Author :
Creative works

@flat gaze

Website
2021
Segments : Creation Culture
Category : Creative works
Tag : Visual art

With @flat_gaze, Matej Mihevc, a new media artist of the younger generation, explores the specificity of the current state of cultural production after post-internet.

@flat_gaze raises questions about objectivity and meaning, innovation and authorship and the processes of production and dissemination in the arts and the broader cultural sphere, which are mutating at an accelerated rate with the advancement of neural networks and the increasing accessibility of artificial intelligence technologies.

@flat_gaze is embedded in the social media platform Instagram, today’s increasingly relevant art venue, which instead of an economy of value, aura and meaning is shaped by an economy of attention, reach and affect. The project @flat_gaze updates the contemporary figure of the creator of cultural content as a remixer, DJ, programmer or curator of content into a generative and automatised feedback web of consumption and production (of images).

The project includes the Instagram profile @flat_gaze, which follows specific profiles of individuals, art galleries and blogs related to digital, post-internet and contemporary arts that are posting photographic documentation of exhibitions, digital objects and their various intertwinements. The posts from these profiles are automatically aggregated and serve as a database for training the neural network StyleGAN2-ADA. The network learns unsupervised, and every day the automated process chooses random coordinates in the latent space, from which it generates the images that are posted on the @flat_gaze profile.

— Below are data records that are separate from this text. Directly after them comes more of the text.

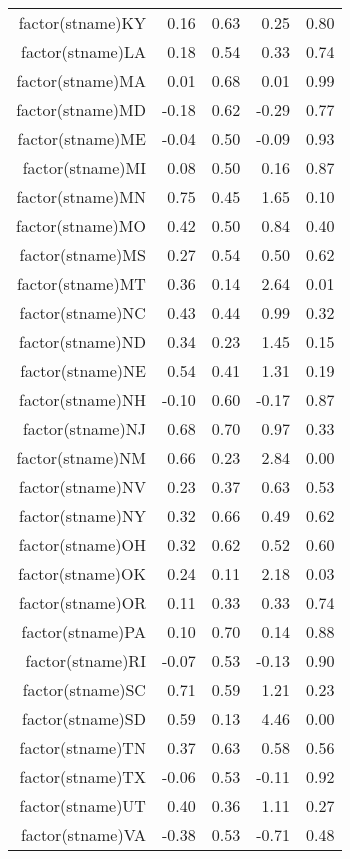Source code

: \begin{table}[ht]
\begin{tabular}{rrrrr}
  factor(stname)KY & 0.16 & 0.63 & 0.25 & 0.80 \\ 
  factor(stname)LA & 0.18 & 0.54 & 0.33 & 0.74 \\ 
  factor(stname)MA & 0.01 & 0.68 & 0.01 & 0.99 \\ 
  factor(stname)MD & -0.18 & 0.62 & -0.29 & 0.77 \\ 
  factor(stname)ME & -0.04 & 0.50 & -0.09 & 0.93 \\ 
  factor(stname)MI & 0.08 & 0.50 & 0.16 & 0.87 \\ 
  factor(stname)MN & 0.75 & 0.45 & 1.65 & 0.10 \\ 
  factor(stname)MO & 0.42 & 0.50 & 0.84 & 0.40 \\ 
  factor(stname)MS & 0.27 & 0.54 & 0.50 & 0.62 \\ 
  factor(stname)MT & 0.36 & 0.14 & 2.64 & 0.01 \\ 
  factor(stname)NC & 0.43 & 0.44 & 0.99 & 0.32 \\ 
  factor(stname)ND & 0.34 & 0.23 & 1.45 & 0.15 \\ 
  factor(stname)NE & 0.54 & 0.41 & 1.31 & 0.19 \\ 
  factor(stname)NH & -0.10 & 0.60 & -0.17 & 0.87 \\ 
  factor(stname)NJ & 0.68 & 0.70 & 0.97 & 0.33 \\ 
  factor(stname)NM & 0.66 & 0.23 & 2.84 & 0.00 \\ 
  factor(stname)NV & 0.23 & 0.37 & 0.63 & 0.53 \\ 
  factor(stname)NY & 0.32 & 0.66 & 0.49 & 0.62 \\ 
  factor(stname)OH & 0.32 & 0.62 & 0.52 & 0.60 \\ 
  factor(stname)OK & 0.24 & 0.11 & 2.18 & 0.03 \\ 
  factor(stname)OR & 0.11 & 0.33 & 0.33 & 0.74 \\ 
  factor(stname)PA & 0.10 & 0.70 & 0.14 & 0.88 \\ 
  factor(stname)RI & -0.07 & 0.53 & -0.13 & 0.90 \\ 
  factor(stname)SC & 0.71 & 0.59 & 1.21 & 0.23 \\ 
  factor(stname)SD & 0.59 & 0.13 & 4.46 & 0.00 \\ 
  factor(stname)TN & 0.37 & 0.63 & 0.58 & 0.56 \\ 
  factor(stname)TX & -0.06 & 0.53 & -0.11 & 0.92 \\ 
  factor(stname)UT & 0.40 & 0.36 & 1.11 & 0.27 \\ 
  factor(stname)VA & -0.38 & 0.53 & -0.71 & 0.48 \\ 

\end{tabular}
\end{table}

Thus, during their daily scrolling through Instagram, followers of the profile come across the algorithmically generated images which vividly recapitulate cultural patterns, trends and currents into outlines of objects, spaces and moods. In fact, they are two-dimensional visualisations of the sections of multidimensional categories into which the neural network quantifies cultural production. Thus, they present the human-visible fragments of an otherwise alien and incomprehensible algorithmic “view” of the cultural field.

In this, each image – even though as human followers we attempt to treat it as particular and meaningful because of the unusual semantic combinations – is special precisely in its genericness and (spatial and semantic) depth, which is only a surface effect. The automatised and hyperproductive loop does not communicate, criticise or reveal anything. It merely indifferently generates new affective possibilities for the human consumer and anticipates the algorithmically enriched creative processes of the future.